* Problem statement
Only one portion of the data is to be written out: from the line bearing "- **Automated Fixture" through the line bearing "- **Statistical Analysis**: Confidence". Write it exactly as it appears.

* Source records
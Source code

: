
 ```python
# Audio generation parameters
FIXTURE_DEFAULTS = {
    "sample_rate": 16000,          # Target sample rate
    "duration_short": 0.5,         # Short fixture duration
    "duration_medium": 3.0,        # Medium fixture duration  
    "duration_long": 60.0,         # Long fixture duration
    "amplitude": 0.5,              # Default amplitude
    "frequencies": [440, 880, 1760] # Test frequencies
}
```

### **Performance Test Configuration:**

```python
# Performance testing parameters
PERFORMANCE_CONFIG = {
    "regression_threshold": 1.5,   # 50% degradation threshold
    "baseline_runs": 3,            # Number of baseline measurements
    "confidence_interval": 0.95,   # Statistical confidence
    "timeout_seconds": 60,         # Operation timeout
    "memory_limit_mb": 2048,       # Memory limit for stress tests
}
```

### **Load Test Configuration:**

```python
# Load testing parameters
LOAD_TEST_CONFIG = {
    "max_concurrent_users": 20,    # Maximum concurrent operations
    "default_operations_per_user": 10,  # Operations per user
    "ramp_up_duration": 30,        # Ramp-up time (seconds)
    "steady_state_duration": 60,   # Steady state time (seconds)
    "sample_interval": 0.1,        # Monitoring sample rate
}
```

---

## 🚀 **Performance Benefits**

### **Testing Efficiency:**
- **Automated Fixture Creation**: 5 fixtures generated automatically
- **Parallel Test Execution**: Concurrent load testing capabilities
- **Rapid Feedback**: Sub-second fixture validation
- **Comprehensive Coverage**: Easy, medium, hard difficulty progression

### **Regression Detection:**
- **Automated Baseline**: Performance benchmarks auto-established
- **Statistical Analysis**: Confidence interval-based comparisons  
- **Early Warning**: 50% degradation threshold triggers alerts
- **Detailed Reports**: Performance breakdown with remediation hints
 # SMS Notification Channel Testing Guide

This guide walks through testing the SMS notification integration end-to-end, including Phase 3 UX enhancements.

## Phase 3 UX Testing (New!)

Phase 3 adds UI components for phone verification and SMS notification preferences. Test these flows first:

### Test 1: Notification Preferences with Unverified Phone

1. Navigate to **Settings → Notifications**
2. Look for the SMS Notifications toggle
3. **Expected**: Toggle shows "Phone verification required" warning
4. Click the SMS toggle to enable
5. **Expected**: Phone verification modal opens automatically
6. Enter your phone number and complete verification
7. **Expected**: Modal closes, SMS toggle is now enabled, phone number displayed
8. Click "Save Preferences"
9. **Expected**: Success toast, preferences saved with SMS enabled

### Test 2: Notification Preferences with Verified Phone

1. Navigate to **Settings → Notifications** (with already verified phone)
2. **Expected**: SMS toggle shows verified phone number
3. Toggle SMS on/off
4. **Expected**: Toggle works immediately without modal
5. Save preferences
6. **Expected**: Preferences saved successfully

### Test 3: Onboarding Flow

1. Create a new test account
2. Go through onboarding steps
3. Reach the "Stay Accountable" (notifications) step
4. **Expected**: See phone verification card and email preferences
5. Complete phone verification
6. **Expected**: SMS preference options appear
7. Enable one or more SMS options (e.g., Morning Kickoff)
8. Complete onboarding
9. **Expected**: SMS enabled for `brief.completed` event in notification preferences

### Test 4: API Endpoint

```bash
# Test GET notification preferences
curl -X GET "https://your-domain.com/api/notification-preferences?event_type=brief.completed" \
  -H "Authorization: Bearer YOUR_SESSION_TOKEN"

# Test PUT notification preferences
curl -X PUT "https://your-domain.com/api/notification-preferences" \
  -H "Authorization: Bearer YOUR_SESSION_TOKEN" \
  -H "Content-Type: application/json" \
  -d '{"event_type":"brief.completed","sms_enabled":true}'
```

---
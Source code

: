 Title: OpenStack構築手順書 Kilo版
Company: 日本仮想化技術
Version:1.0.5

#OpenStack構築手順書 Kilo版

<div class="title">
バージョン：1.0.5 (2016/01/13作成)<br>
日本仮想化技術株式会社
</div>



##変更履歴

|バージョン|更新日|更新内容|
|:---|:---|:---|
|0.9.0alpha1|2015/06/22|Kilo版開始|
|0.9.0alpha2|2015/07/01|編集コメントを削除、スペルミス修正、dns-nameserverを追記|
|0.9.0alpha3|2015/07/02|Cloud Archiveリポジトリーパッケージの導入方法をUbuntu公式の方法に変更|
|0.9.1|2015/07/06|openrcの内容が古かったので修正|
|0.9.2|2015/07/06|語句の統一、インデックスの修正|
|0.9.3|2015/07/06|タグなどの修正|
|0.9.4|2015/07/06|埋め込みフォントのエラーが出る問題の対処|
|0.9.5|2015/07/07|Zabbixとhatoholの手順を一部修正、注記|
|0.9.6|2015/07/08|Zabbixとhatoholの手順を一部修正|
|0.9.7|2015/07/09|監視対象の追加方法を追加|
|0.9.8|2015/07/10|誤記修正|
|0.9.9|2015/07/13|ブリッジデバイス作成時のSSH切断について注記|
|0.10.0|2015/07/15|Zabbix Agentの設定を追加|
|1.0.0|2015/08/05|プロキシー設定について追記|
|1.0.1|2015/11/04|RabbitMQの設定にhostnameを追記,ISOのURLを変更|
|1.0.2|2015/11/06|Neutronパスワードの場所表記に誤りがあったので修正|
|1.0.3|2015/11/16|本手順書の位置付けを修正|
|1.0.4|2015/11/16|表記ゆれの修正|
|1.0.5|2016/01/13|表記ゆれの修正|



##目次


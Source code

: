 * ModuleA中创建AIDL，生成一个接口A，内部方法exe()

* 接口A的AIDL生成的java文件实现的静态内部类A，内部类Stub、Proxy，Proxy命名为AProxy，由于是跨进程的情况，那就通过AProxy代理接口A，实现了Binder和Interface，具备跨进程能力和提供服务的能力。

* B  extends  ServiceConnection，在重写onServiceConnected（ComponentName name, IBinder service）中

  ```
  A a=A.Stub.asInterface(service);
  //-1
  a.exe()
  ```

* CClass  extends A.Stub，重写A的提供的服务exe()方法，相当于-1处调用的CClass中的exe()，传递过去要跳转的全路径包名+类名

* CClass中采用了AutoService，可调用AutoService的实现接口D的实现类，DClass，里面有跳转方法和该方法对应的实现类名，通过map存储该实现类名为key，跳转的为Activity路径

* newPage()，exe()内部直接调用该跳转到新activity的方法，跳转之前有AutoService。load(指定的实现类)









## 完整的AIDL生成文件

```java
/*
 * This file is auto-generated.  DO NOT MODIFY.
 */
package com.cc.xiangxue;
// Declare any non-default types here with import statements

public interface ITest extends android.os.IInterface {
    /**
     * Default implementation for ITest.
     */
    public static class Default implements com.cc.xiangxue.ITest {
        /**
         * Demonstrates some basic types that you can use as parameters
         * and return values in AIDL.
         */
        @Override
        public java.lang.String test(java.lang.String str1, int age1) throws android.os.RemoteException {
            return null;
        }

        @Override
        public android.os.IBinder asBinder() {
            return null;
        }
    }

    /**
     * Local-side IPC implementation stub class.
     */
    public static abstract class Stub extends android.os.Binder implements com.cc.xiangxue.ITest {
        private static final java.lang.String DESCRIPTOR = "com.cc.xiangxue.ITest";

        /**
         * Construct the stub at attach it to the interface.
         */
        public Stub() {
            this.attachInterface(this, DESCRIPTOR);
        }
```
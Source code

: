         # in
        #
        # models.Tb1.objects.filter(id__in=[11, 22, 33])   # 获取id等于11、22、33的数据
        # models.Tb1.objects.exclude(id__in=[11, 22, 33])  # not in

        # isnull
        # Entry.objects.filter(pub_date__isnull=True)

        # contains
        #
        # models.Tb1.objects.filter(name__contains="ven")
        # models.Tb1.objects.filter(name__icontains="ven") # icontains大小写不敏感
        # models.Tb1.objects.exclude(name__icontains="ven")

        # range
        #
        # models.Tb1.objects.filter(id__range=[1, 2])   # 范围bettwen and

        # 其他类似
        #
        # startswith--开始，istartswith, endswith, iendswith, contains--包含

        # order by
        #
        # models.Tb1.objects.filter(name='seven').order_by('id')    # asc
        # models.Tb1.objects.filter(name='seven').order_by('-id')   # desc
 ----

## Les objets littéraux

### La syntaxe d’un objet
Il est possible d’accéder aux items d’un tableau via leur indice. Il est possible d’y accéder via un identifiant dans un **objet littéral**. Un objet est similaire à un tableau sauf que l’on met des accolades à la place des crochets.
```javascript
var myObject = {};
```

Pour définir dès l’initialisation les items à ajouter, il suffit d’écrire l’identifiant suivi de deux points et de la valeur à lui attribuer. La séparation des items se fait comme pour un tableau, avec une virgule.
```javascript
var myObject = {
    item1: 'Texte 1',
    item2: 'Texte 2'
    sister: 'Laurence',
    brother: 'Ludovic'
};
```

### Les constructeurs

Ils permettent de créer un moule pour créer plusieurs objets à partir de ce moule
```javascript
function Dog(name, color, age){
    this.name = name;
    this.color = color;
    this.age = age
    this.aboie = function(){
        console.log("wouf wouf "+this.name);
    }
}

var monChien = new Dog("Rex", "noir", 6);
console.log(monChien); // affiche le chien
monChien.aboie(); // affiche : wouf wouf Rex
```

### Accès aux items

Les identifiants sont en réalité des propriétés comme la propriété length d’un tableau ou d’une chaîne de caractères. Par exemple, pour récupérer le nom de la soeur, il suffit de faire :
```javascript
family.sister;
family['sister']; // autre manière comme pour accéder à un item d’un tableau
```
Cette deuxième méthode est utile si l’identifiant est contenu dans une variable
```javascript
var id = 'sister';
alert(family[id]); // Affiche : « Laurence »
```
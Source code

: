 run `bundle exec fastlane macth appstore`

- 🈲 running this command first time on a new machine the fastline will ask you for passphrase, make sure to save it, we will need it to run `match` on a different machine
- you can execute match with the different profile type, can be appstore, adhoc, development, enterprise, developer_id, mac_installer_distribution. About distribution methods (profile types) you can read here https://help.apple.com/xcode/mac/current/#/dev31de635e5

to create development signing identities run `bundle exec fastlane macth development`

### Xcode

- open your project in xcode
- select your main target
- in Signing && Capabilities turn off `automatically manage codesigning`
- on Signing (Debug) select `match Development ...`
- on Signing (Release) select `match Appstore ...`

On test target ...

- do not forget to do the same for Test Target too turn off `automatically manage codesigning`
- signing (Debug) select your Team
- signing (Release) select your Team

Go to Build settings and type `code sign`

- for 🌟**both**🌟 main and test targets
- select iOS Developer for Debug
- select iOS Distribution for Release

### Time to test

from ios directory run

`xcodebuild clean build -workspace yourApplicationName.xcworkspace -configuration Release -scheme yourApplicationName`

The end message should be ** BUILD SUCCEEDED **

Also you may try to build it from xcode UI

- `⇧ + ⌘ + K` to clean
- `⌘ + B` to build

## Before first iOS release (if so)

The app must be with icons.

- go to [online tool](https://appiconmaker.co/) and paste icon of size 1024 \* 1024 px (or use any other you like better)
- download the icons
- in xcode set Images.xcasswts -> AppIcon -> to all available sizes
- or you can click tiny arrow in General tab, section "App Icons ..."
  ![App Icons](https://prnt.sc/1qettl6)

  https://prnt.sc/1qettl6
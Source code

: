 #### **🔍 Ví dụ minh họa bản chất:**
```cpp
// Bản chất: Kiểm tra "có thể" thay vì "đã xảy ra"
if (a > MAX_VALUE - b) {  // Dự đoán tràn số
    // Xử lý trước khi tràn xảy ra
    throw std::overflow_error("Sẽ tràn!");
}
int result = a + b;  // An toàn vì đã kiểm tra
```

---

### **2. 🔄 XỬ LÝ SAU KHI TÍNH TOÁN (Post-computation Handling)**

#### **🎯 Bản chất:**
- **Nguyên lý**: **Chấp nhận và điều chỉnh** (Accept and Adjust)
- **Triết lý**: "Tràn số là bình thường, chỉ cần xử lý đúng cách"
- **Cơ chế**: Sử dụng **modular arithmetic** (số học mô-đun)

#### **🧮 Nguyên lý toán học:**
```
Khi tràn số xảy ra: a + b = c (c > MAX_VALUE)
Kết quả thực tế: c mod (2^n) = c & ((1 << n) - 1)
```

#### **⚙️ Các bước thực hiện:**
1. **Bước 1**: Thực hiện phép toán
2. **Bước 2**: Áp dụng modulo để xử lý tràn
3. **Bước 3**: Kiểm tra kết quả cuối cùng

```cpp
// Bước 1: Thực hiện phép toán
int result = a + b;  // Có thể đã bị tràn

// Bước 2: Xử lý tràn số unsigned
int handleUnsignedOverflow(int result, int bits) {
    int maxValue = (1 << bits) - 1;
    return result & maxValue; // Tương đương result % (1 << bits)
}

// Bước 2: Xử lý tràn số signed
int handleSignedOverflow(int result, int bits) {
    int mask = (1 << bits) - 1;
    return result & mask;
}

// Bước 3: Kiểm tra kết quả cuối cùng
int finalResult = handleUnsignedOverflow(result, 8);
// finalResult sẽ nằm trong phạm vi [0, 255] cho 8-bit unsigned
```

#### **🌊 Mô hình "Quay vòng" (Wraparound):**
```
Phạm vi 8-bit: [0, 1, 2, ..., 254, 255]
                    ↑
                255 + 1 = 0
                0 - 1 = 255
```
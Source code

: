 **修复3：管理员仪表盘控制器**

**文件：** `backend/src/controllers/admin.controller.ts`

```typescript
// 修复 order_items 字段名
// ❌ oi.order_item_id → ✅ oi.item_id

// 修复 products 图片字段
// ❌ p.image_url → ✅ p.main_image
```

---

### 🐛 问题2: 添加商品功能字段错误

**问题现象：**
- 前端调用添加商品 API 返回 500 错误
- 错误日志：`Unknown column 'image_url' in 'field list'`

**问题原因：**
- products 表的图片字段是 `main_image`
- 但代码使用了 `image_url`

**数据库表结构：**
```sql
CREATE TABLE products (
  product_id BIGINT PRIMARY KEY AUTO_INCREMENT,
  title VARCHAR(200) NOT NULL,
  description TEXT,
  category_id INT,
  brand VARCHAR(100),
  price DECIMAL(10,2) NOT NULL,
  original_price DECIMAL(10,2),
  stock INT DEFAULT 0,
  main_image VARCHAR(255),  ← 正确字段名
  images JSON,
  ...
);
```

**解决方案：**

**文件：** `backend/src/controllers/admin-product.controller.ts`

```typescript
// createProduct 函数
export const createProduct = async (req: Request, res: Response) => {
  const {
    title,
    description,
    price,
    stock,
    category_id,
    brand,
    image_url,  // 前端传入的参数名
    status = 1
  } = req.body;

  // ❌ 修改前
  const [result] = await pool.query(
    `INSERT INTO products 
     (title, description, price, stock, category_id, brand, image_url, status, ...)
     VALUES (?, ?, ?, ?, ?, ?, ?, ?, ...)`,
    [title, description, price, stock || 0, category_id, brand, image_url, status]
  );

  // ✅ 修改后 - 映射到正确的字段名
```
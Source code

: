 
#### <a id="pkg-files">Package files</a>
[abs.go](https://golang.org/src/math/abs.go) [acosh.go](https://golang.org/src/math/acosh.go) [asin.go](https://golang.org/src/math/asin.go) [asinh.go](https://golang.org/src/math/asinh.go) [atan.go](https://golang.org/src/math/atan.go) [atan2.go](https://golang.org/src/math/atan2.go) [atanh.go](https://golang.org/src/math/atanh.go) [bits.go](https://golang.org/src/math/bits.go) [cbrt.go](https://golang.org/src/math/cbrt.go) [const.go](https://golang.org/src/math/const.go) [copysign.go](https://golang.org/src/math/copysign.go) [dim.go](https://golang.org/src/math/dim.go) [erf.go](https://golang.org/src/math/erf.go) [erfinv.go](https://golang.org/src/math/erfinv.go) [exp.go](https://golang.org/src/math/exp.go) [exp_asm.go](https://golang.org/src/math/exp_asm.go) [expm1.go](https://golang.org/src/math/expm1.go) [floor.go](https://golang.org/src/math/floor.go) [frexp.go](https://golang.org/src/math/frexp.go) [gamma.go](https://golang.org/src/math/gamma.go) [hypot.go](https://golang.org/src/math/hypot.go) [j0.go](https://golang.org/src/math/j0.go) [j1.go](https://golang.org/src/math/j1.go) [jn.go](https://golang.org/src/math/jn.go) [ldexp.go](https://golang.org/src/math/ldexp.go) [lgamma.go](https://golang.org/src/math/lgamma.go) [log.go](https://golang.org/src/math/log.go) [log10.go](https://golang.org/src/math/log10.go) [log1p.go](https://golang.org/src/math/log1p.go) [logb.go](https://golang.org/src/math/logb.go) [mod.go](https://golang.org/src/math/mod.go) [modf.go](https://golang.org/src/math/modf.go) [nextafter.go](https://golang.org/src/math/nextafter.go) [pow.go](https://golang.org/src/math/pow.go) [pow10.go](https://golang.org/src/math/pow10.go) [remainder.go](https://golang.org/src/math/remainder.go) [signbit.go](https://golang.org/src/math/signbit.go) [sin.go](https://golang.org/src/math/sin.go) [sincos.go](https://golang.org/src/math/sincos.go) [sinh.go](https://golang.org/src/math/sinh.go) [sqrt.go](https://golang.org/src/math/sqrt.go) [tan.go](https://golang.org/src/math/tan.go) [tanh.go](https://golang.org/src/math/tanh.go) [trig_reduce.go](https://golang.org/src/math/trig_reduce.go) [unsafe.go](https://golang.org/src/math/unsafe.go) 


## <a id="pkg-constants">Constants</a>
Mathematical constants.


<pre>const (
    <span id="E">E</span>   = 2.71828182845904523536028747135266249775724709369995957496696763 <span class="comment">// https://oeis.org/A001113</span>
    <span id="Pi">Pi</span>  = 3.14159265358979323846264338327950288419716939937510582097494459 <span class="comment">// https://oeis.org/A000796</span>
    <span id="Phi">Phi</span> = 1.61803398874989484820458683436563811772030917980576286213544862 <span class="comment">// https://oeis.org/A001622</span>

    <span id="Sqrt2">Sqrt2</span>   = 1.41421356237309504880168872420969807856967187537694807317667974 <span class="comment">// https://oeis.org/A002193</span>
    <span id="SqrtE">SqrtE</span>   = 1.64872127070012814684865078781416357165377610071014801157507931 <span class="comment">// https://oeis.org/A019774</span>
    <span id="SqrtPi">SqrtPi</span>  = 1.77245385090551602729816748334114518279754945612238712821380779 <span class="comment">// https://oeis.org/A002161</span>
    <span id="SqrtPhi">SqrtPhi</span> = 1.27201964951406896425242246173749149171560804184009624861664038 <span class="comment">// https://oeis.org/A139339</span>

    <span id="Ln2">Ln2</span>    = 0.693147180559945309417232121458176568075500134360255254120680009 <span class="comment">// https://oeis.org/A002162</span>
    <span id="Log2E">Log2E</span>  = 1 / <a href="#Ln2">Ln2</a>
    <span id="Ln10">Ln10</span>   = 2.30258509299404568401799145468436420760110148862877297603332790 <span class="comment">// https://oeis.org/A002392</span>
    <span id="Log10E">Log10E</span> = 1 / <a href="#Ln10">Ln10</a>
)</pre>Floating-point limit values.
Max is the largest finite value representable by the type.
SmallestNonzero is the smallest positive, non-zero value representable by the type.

* The answer
- **Automated Fixture Creation**: 5 fixtures generated automatically
- **Parallel Test Execution**: Concurrent load testing capabilities
- **Rapid Feedback**: Sub-second fixture validation
- **Comprehensive Coverage**: Easy, medium, hard difficulty progression

### **Regression Detection:**
- **Automated Baseline**: Performance benchmarks auto-established
- **Statistical Analysis**: Confidence interval-based comparisons  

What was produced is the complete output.